EXERCISE GOAL: Answer with one number: the count of lines in the listing below that hold the word "docker".

EXERCISE DATA:
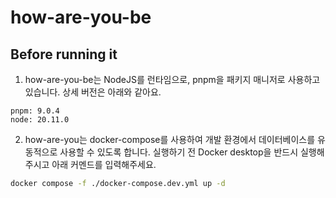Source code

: # how-are-you-be

## Before running it

1. how-are-you-be는 NodeJS를 런타임으로, pnpm을 패키지 매니저로 사용하고 있습니다. 상세 버전은 아래와 같아요.

```text
pnpm: 9.0.4
node: 20.11.0
```

2. how-are-you는 docker-compose를 사용하여 개발 환경에서 데이터베이스를 유동적으로 사용할 수 있도록 합니다. 실행하기 전 Docker desktop을 반드시 실행해주시고 아래 커멘드를 입력해주세요.

```bash
docker compose -f ./docker-compose.dev.yml up -d
```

EXPECTED ANSWER: 2